Neill was charged with thirty-four counts of bank fraud. As a result of a plea agreement, he entered pleas of guilty to six counts, executing a Statement In Advance of Plea of Guilty, which provided in part:
8. I know that there is no appellate review of any lawful sentence imposed under a plea of guilty.
9. I know that, under 18 U.S.C. § 3742(a), I may appeal a sentence imposed under this plea of guilty in any of the following circumstances:
(a) If the sentence was imposed in violation of the law.
(b) If the sentence was imposed as a result of an incorrect application of the sentencing guidelines.
(c) If the sentence is greater than the sentence specified in the applicable guideline range to the extent that the sentence includes a greater fine or term of imprisonment, probation, or supervised released than the maximum established in the guideline range, or includes a more limiting condition of probation or supervised release under 18 U.S.C. § 3563(b)(6) or 18 U.S.C. § 3563(b)(11) than the maximum established in the guideline range.
(d) If the sentence was imposed for an offense for which there is no sentencing guideline, and the sentence is plainly unreasonable.
10. As noted above, I understand that a sentencing guideline range for my case will be determined by the Court in accordance with the Sentencing Reform Act of 1984. . . . Acknowledging all this, I knowingly and voluntarily waive my right to appeal any sentence imposed by the Court and the manner in which the sentence is determined, so long as my sentence is within the statutory maximums . . . I also waive any right to challenge or appeal the conviction in this case based on any claim of violation of the Speedy Trial Act or any claim of violation of the provisions of the Interstate Agreement on Detainers. I also waive any right to challenge the sentence or the manner in which the sentence is determined in any collateral attack, including, but not limited to, a motion brought under 28 U.S.C. § 2255.

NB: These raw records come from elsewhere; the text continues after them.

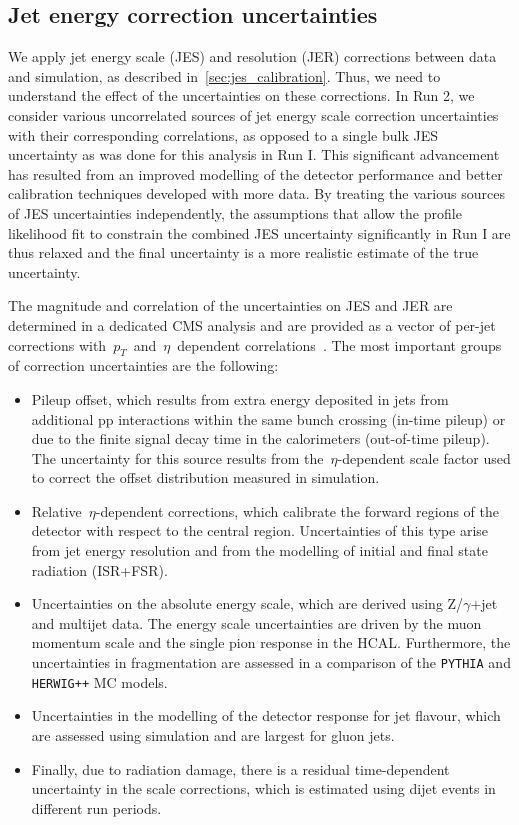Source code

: \begin{table}[h!]
\begin{center}
\label{tab:systematic_uncertainties_prior}
\end{center}
\end{table}

\subsection{Jet energy correction uncertainties}
\label{sec:jec_unc}
We apply jet energy scale (JES) and resolution (JER) corrections between data and simulation, as described in~\cref{sec:jes_calibration}. Thus, we need to understand the effect of the uncertainties on these corrections. In Run 2, we consider various uncorrelated sources of jet energy scale correction uncertainties with their corresponding correlations, as opposed to a single bulk JES uncertainty as was done for this analysis in Run I. This significant advancement has resulted from an improved modelling of the detector performance and better calibration techniques developed with more data. By treating the various sources of JES uncertainties independently, the assumptions that allow the profile likelihood fit to constrain the combined JES uncertainty significantly in Run I are thus relaxed and the final uncertainty is a more realistic estimate of the true uncertainty.

The magnitude and correlation of the uncertainties on JES and JER are determined in a dedicated CMS analysis and are provided as a vector of per-jet corrections with~$p_T$~and~$\eta$~dependent correlations~\cite{cms_jec_2017}. The most important groups of correction uncertainties are the following:

\begin{itemize}
\item Pileup offset, which results from extra energy deposited in jets from additional pp interactions within the same bunch crossing (in-time pileup) or due to the finite signal decay time in the calorimeters (out-of-time pileup). The uncertainty for this source results from the~$\eta$-dependent scale factor used to correct the offset distribution measured in simulation.
\item Relative~$\eta$-dependent corrections, which calibrate the forward regions of the detector with respect to the central region. Uncertainties of this type arise from jet energy resolution and from the modelling of initial and final state radiation (ISR+FSR).
\item Uncertainties on the absolute energy scale, which are derived using Z/$\gamma$+jet and multijet data. The energy scale uncertainties are driven by the muon momentum scale and the single pion response in the HCAL. Furthermore, the uncertainties in fragmentation are assessed in a comparison of the \texttt{PYTHIA} and \texttt{HERWIG++} MC models.
\item Uncertainties in the modelling of the detector response for jet flavour, which are assessed using simulation and are largest for gluon jets.
\item Finally, due to radiation damage, there is a residual time-dependent uncertainty in the scale corrections, which is estimated using dijet events in different run periods.
\end{itemize}

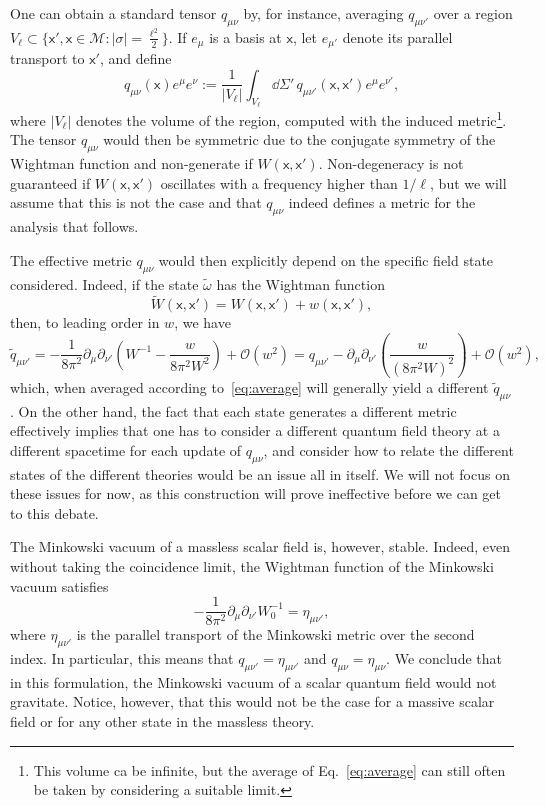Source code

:\documentclass[letterpaper,12pt,titlepage,oneside,final]{book}
\newcommand{\M}{\mathcal{M}}
\newcommand{\mf}{\mathsf}%
\begin{document}
One can obtain a standard tensor $q_{\mu\nu}$ by, for instance, averaging $q_{\mu\nu'}$ over a region $V_{\ell} \subset \{\mf x', \mf x\in \M:|\sigma| = \tfrac{\ell^2}{2}\}$. If $e_{\mu}$ is a basis at $\mf x$, let $e_{\mu'}$ denote its parallel transport to $\mf x'$, and define
\begin{equation}\label{eq:average}
    q_{\mu\nu}(\mf x)e^\mu e^{\nu} := \frac{1}{|V_{\ell}|}\int_{V_\ell} \dd\Sigma'\, q_{\mu\nu'}(\mf x, \mf x')e^\mu e^{\nu'},
\end{equation}
where $|V_\ell|$ denotes the volume of the region, computed with the induced metric\footnote{This volume ca be infinite, but the average of Eq.~\eqref{eq:average} can still often be taken by considering a suitable limit.}. The tensor $q_{\mu\nu}$ would then be symmetric due to the conjugate symmetry of the Wightman function and non-generate if $W(\mf x, \mf x')$. Non-degeneracy is not guaranteed if $W(\mf x, \mf x')$ oscillates with a frequency higher than $1/\ell$, but we will assume that this is not the case and that $q_{\mu\nu}$ indeed defines a metric for the analysis that follows.

The effective metric $q_{\mu\nu}$ would then explicitly depend on the specific field state considered. Indeed, if the state $\tilde{\omega}$ has the Wightman function 
\begin{equation}
    \tilde{W}(\mf x, \mf x') = W(\mf x, \mf x') + w(\mf x, \mf x'),
\end{equation}
then, to leading order in $w$, we have
\begin{equation}
    \tilde{q}_{\mu\nu'} = - \frac{1}{8\pi^2}\partial_\mu \partial_{\nu'} \left(W^{-1} - \frac{w}{8 \pi^2W^2}\right) + \mathcal{O}(w^2)= q_{\mu\nu'} - \partial_\mu \partial_{\nu'} \left(\frac{w}{(8 \pi^2 W)^2}\right)  + \mathcal{O}(w^2),
\end{equation}
which, when averaged according to~\eqref{eq:average} will generally yield a different $\tilde{q}_{\mu\nu}$. On the other hand, the fact that each state generates a different metric effectively implies that one has to consider a different quantum field theory at a different spacetime for each update of $q_{\mu\nu}$, and consider how to relate the different states of the different theories would be an issue all in itself. We will not focus on these issues for now, as this construction will prove ineffective before we can get to this debate.

The Minkowski vacuum of a massless scalar field is, however, stable. Indeed, even without taking the coincidence limit, the Wightman function of the Minkowski vacuum satisfies
\begin{equation}
     - \frac{1}{8\pi^2}\partial_\mu \partial_{\nu'}W_0^{-1} = \eta_{\mu\nu'}, 
\end{equation}
where $\eta_{\mu\nu'}$ is the parallel transport of the Minkowski metric over the second index. In particular, this means that $q_{\mu\nu'} = \eta_{\mu\nu'}$ and $q_{\mu\nu} = \eta_{\mu\nu}$. We conclude that in this formulation, the Minkowski vacuum of a scalar quantum field would not gravitate. Notice, however, that this would not be the case for a massive scalar field or for any other state in the massless theory.
\end{document}

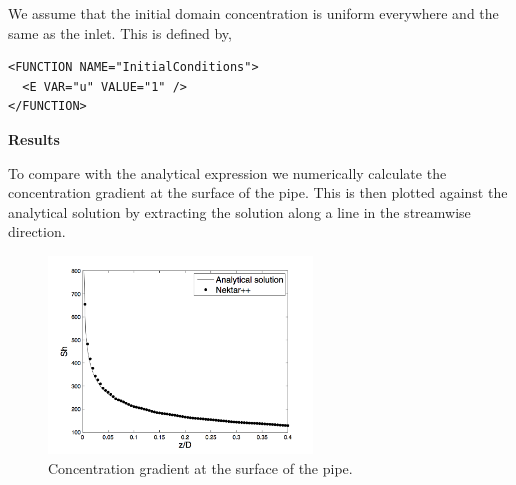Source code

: We assume that the initial domain concentration is uniform everywhere and the same as the inlet. This is defined by,

\begin{lstlisting}[style=XMLStyle]
<FUNCTION NAME="InitialConditions">
  <E VAR="u" VALUE="1" />
</FUNCTION>
\end{lstlisting}

\textbf{Results}

To compare with the analytical expression we numerically calculate the concentration gradient at the surface of the pipe. 
This is then plotted against the analytical solution by extracting the solution along a line in the streamwise direction.

\begin{figure}[h!]
\begin{center}
\includegraphics[width=7cm]{Figures/graetz-nusselt}
\caption{Concentration gradient at the surface of the pipe.}
\end{center}
\end{figure}



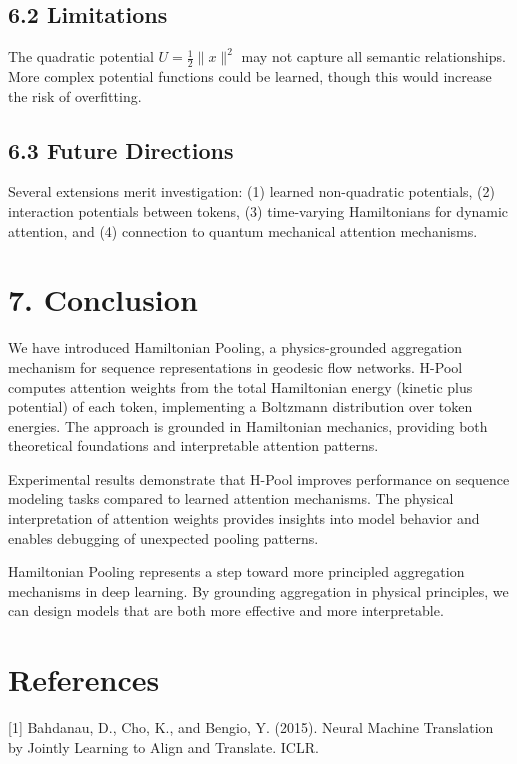 \documentclass[12pt]{article}
\begin{document}
\subsection{6.2 Limitations}

The quadratic potential $U = \frac{1}{2}\|x\|^2$ may not capture all semantic relationships. More complex potential functions could be learned, though this would increase the risk of overfitting.

\subsection{6.3 Future Directions}

Several extensions merit investigation: (1) learned non-quadratic potentials, (2) interaction potentials between tokens, (3) time-varying Hamiltonians for dynamic attention, and (4) connection to quantum mechanical attention mechanisms.

\section{7. Conclusion}

We have introduced Hamiltonian Pooling, a physics-grounded aggregation mechanism for sequence representations in geodesic flow networks. H-Pool computes attention weights from the total Hamiltonian energy (kinetic plus potential) of each token, implementing a Boltzmann distribution over token energies. The approach is grounded in Hamiltonian mechanics, providing both theoretical foundations and interpretable attention patterns.

Experimental results demonstrate that H-Pool improves performance on sequence modeling tasks compared to learned attention mechanisms. The physical interpretation of attention weights provides insights into model behavior and enables debugging of unexpected pooling patterns.

Hamiltonian Pooling represents a step toward more principled aggregation mechanisms in deep learning. By grounding aggregation in physical principles, we can design models that are both more effective and more interpretable.

\section*{References}

[1] Bahdanau, D., Cho, K., and Bengio, Y. (2015). Neural Machine Translation by Jointly Learning to Align and Translate. ICLR.
\end{document}
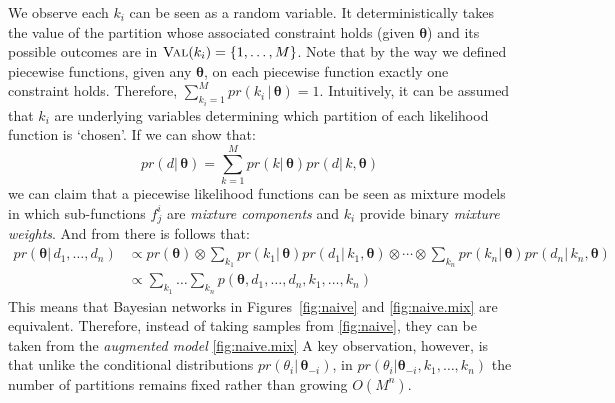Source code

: We observe each $k_i$ can be seen as a random variable. 
It deterministically takes the value of the partition whose associated constraint holds (given $\boldsymbol\theta$) and its possible outcomes are in $\textsc{Val}(k_i) = \{1, \ldots, M\}$. 
Note that by the way we defined piecewise functions, given any $\boldsymbol\theta$, 
on each piecewise function exactly one constraint holds. Therefore, 
$\sum_{k_i = 1}^M pr(k_i \,|\, \boldsymbol\theta) = 1$.
Intuitively, it can be assumed that $k_i$ are underlying variables determining which partition of each likelihood function is `chosen'.  
If we can show that: 
\begin{equation}
\label{e:aaaax}
pr(d | \, \boldsymbol\theta) = \sum_{k = 1}^M pr(k | \, \boldsymbol\theta) pr(d | \, k, \boldsymbol\theta)
\end{equation}
we can claim that a piecewise likelihood functions can be seen 
as mixture models in which sub-functions $f^i_j$ are \emph{mixture components} and 
 $k_i$ provide binary \emph{mixture weights}. And from there is follows that:
\begin{align*}
pr(\boldsymbol\theta | \, d_1, \ldots, d_n) 
&\propto
pr(\boldsymbol\theta) \otimes
\sum_{k_1}pr(k_1 | \, \boldsymbol\theta) pr(d_1 | \, k_1, \boldsymbol\theta) \otimes
\cdots \otimes
\sum_{k_n}pr(k_n | \, \boldsymbol\theta) pr(d_n | \, k_n, \boldsymbol\theta)
\\
&\propto
\sum_{k_1} \ldots \sum_{k_n} p(\boldsymbol\theta, d_1, \ldots, d_n, k_1, \ldots, k_n) 
\end{align*}
This means that Bayesian networks in Figures~\ref{fig:naive} and \ref{fig:naive.mix} are equivalent.
Therefore, instead of taking samples from \ref{fig:naive}, 
they can be taken from the \emph{augmented model} \ref{fig:naive.mix} 
A key observation, however, is that 
unlike the conditional distributions $pr(\theta_i | \, \boldsymbol\theta_{-i})$, 
in $pr(\theta_i | \boldsymbol\theta_{-i}, k_1, \ldots, k_n)$ 
the number of partitions remains fixed rather than growing $O(M^n)$.

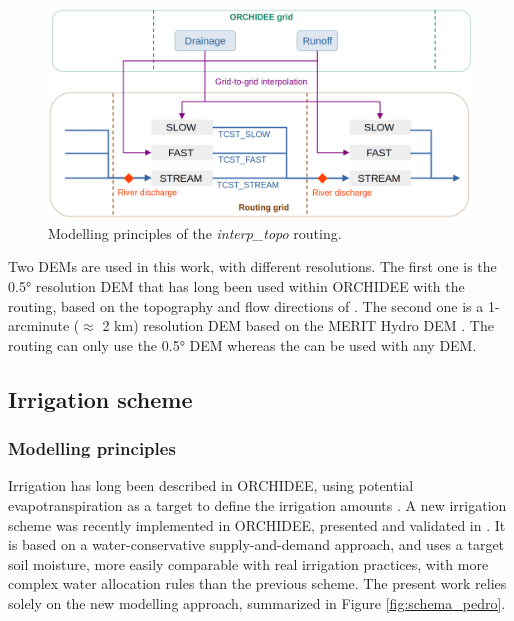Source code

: \begin{figure}[ht]
    \centering
    \includegraphics[width=1\textwidth]{images/methods/routing_principles.png}
    \caption{Modelling principles of the \textit{interp\_topo} routing.}
    \label{fig:routing_principles}
\end{figure}

Two DEMs are used in this work, with different resolutions. 
The first one is the 0.5° resolution DEM that has long been used within ORCHIDEE with the \std routing, based on the topography and flow directions of \citet{vorosmarty_geomorphometric_2000}.
The second one is a 1-arcminute ($\approx$ 2 km) resolution DEM based on the MERIT Hydro DEM \citep{yamazaki_merit_2019}.
The \std routing can only use the 0.5° DEM whereas the \native can be used with any DEM.


\subsection{Irrigation scheme}
\label{sec:irrig_methods}
\subsubsection{Modelling principles}

Irrigation has long been described in ORCHIDEE, using potential evapotranspiration as a target to define the irrigation amounts \citep{de_rosnay_integrated_2003, guimberteau_global_2012}. A new irrigation scheme was recently implemented in ORCHIDEE, presented and validated in \citet{arboleda-obando_validation_2024}. It is based on a water-conservative supply-and-demand approach, and uses a target soil moisture, more easily comparable with real irrigation practices, with more complex water allocation rules than the previous scheme. The present work relies solely on the new modelling approach, summarized in Figure \ref{fig:schema_pedro}.

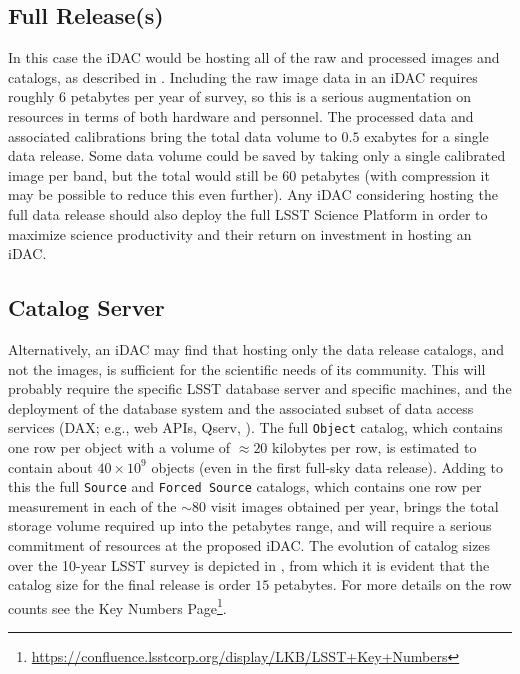 \subsection{Full Release(s)}

In this case the iDAC would be hosting all of the raw and processed images and catalogs, as described in . Including the raw image data in an iDAC requires roughly $6$ petabytes per year of survey, so this is a serious augmentation on resources in terms of both hardware and personnel. The processed data and associated calibrations bring the total data volume to $0.5$ exabytes for a single data release. Some data volume could be saved by taking only a single calibrated image per band, but the total would still be $60$ petabytes (with compression it may be possible to reduce this even further). Any iDAC considering hosting the full data release should also deploy the full LSST Science Platform  in order to maximize science productivity and their return on investment in hosting an iDAC.

\subsection{Catalog Server}

Alternatively, an iDAC may find that hosting only the data release catalogs, and not the images, is sufficient for the scientific needs of its community. This will probably require the specific LSST database server  and specific machines, and the deployment of the database system and the associated subset of data access services (DAX; e.g., web APIs, Qserv, ). The full {\tt Object} catalog, which contains one row per object with a volume of $\approx 20$ kilobytes per row, is estimated to contain about $40 \times 10^9$ objects (even in the first full-sky data release). Adding to this the full {\tt Source} and {\tt Forced Source} catalogs, which contains one row per measurement in each of the $\sim80$ visit images obtained per year, brings the total storage volume required up into the petabytes range, and will require a serious commitment of resources at the proposed iDAC. The evolution of catalog sizes over the 10-year LSST survey is depicted in , from which it is evident that the catalog size for the final release is order $15$ petabytes. For more details on the row counts see the Key Numbers Page\footnote{\url{https://confluence.lsstcorp.org/display/LKB/LSST+Key+Numbers}}.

Statement at 3-4. At the plea hearing, the following exchange occurred:
THE COURT: Let's see. You waive the right to challenge or appeal the conviction in this case based on any claim of violation of the Speedy Trial Act or any claim of violation of the provision of the Interstate Agreement on Detainers. "I also waive any right to challenge the sentence or the manner in which the sentence is determined and any collateral attack." Do you understand those waivers?
Transcript at 7-8. The presentence report indicated that based on Neill's total offense level of 13 and a criminal history category of II, the guidelines range of imprisonment was fifteen to twenty-one months. U.S.S.G. § 5A. The court imposed a sentence of fifteen months.
We enforce the terms of a lawful plea agreement. See United States v. Hernandez, 134 F.3d 1435, 1437 (10th Cir. 1998). If a defendant knowingly and voluntarily waives his statutory right to appeal, a sentence is generally enforceable. See id.
We have examined the sentencing transcript, the plea statement, and the entire record on appeal and conclude the plea agreement was entered knowingly and voluntarily by the defendant in exchange for promises favorable to him. The sentence imposed was not an illegal sentence and was not greater than the sentence specified in the applicable guidelines range.
Neill waived his right to bring this appeal. Counsel's motion to withdraw as counsel for Neill is GRANTED. The appeal is DISMISSED.
Entered for the Court
Mary Beck Briscoe
*.This order and judgment is not binding precedent, except under the doctrines of law of the case, res judicata, and collateral estoppel. The court generally disfavors the citation of orders and judgments; nevertheless, an order and judgment may be cited under the terms and conditions of 10th Cir. R. 36.3.